И что мне сказать? Послать? Поблагодарить? Или, может, поклоны бить начать? А может, просто помолчать?

Да. Точно, я лучше помолчу. У меня всегда были проблемы с общением в критических ситуациях. Папа с детства говорил, что мне нужно учиться закрывать рот, когда вокруг писец полный, а не открывать его.

А мои дети научили меня не просто закрывать рот, но и «медленно выдыхать». И опять это щемящее чувство потери в груди от воспоминаний.

– Тебе нужно поесть. – «Да ты что? Точно?» – так и хочется сказать в ответ, но я только прикрываю глаза и понимаю, что действительно нужно поесть.
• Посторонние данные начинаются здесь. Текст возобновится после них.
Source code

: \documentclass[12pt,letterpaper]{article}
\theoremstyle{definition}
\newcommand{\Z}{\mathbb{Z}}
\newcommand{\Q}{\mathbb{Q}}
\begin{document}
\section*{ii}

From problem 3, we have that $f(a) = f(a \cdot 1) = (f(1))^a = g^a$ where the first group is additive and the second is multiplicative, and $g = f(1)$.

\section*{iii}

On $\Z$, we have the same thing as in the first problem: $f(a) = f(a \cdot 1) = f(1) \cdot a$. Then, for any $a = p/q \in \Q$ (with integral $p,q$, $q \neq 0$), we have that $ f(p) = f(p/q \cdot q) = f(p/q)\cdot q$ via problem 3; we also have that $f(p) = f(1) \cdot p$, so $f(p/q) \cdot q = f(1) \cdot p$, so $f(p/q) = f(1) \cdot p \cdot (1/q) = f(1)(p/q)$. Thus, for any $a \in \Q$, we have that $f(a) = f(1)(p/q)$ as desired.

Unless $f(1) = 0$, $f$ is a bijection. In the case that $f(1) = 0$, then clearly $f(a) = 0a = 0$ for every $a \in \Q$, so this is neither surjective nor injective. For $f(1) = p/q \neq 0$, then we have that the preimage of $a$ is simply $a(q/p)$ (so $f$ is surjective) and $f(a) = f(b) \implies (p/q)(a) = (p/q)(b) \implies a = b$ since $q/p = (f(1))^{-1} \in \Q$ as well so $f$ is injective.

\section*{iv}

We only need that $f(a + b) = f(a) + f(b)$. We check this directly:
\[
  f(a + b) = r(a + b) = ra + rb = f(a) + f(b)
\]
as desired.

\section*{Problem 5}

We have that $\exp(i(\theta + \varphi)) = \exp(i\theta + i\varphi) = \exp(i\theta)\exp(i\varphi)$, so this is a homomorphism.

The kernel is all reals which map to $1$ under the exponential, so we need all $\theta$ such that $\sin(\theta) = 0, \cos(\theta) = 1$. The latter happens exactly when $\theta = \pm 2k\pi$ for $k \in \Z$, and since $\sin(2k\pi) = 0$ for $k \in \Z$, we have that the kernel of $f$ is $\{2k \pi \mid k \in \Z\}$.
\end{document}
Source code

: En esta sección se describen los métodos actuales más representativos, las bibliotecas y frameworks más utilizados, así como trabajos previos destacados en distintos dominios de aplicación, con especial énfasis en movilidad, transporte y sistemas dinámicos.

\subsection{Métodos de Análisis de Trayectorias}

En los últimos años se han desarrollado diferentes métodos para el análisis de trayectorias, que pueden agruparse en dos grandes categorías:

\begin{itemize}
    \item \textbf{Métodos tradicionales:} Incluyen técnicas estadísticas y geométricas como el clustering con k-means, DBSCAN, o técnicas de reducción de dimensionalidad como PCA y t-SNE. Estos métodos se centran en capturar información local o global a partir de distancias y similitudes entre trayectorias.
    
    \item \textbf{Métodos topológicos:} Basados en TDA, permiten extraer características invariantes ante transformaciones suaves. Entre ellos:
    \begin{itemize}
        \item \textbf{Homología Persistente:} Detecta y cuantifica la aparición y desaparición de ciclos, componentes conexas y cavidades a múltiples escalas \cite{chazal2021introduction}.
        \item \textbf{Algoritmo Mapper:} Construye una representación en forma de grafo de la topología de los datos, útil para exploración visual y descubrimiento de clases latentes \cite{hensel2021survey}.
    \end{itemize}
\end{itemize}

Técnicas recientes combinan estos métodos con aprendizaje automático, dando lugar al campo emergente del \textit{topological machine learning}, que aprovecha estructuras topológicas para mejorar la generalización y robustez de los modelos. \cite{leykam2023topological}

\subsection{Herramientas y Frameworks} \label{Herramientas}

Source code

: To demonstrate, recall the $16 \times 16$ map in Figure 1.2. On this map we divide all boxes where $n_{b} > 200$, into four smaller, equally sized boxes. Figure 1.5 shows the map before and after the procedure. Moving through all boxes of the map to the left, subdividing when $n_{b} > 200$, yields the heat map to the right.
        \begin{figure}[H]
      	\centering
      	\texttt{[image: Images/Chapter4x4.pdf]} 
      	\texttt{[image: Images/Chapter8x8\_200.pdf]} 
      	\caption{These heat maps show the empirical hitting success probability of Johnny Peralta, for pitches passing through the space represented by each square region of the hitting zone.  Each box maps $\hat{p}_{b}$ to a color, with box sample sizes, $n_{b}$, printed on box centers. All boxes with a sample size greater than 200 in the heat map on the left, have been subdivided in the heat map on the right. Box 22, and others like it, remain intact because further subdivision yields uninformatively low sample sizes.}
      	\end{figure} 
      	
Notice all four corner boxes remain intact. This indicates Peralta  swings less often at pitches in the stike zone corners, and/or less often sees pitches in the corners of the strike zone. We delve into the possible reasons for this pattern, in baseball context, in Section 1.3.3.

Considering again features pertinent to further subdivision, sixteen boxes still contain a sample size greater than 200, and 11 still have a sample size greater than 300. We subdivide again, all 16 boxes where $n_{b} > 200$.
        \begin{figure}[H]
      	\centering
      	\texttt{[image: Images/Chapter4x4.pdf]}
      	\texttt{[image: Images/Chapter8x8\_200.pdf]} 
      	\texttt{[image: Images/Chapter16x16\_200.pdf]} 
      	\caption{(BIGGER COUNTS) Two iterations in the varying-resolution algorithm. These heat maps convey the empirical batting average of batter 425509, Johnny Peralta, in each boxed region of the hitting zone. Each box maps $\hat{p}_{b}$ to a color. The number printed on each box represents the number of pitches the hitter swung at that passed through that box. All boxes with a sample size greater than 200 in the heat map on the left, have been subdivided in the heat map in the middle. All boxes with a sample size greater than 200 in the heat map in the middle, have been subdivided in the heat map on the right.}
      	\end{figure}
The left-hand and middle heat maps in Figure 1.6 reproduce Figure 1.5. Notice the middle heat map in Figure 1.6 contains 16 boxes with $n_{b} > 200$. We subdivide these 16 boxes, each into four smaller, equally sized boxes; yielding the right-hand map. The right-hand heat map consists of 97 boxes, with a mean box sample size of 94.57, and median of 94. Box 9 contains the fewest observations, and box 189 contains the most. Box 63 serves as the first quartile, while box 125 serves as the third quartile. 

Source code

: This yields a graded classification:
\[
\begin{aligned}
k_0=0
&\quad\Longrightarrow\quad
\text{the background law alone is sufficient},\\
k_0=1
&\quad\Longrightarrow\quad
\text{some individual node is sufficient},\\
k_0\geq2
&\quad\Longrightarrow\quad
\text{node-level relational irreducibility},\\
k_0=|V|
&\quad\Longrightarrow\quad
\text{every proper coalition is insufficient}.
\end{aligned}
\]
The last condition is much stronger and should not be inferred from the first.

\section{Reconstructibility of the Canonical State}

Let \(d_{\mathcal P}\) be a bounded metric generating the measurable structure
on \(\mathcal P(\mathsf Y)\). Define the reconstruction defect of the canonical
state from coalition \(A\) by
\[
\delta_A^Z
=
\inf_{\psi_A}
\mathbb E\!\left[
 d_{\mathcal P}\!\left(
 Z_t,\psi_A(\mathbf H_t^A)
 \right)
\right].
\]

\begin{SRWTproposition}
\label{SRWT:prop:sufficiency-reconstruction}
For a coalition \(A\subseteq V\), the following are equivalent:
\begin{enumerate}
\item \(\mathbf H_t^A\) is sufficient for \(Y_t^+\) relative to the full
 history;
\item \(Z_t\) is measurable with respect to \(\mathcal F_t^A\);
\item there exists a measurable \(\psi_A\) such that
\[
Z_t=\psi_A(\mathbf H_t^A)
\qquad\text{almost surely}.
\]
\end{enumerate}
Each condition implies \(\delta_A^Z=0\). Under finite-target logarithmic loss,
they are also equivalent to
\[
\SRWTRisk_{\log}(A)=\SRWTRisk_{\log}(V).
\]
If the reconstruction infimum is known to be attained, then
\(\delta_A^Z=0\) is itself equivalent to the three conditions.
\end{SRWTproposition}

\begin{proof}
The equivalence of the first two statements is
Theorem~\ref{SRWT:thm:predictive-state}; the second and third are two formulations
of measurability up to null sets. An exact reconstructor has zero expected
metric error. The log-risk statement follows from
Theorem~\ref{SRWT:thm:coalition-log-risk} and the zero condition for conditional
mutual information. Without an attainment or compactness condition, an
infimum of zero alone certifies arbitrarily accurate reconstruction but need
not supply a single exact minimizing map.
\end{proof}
Слышу, как с характе́рным скрипом открывается дверца в печке, а закрытыми глазами прямо явственно вижу, как на огонь кладут дрова, и пламя их поедает. Сначала лаская, а потом… испепеляя.

Всегда любила огонь.

А сейчас… скорее всего, защитная реакция моего организма. Мозг пытается перекрыть всё то, что произошло, хорошими воспоминаниями. У меня так всегда было. Даже когда, спустя пару дней после родов, у меня спрашивали, как я могу скакать и улыбаться, я начинала прислушиваться к себе. И складывалось такое впечатление, что мне это всё просто приснилось. Только из сна я каждый раз приносила маленькое счастье.

Рядом с лежанкой грохнуло что-то тяжёлое. И опять этот рык:

– Марш на коврик, Барс. – прогрохотали прямо рядом с ухом, а я, блин, даже челюсть не смогла сжать. – А ты давай, приподнимись, я подушку подложу ещё одну под голову. Вставать тебе пока не нужно ещё. – Я сделала, как мне сказали, постаралась на левом локте приподняться, что было всё ещё сложно. – И давай, рот открывай.

Я метнула злой взгляд в мужика, отчего тот только почесал бороду, задумчиво глядя. И мне бы испугаться, но вот испытывала я сейчас только злость. Он же, спустя минуту, просто поставил мне на грудь миску с кашей.

– На. – Как собаке, твою мать. – Тебе нужно это съесть. Кормить тебя нет времени. Так что давай сама.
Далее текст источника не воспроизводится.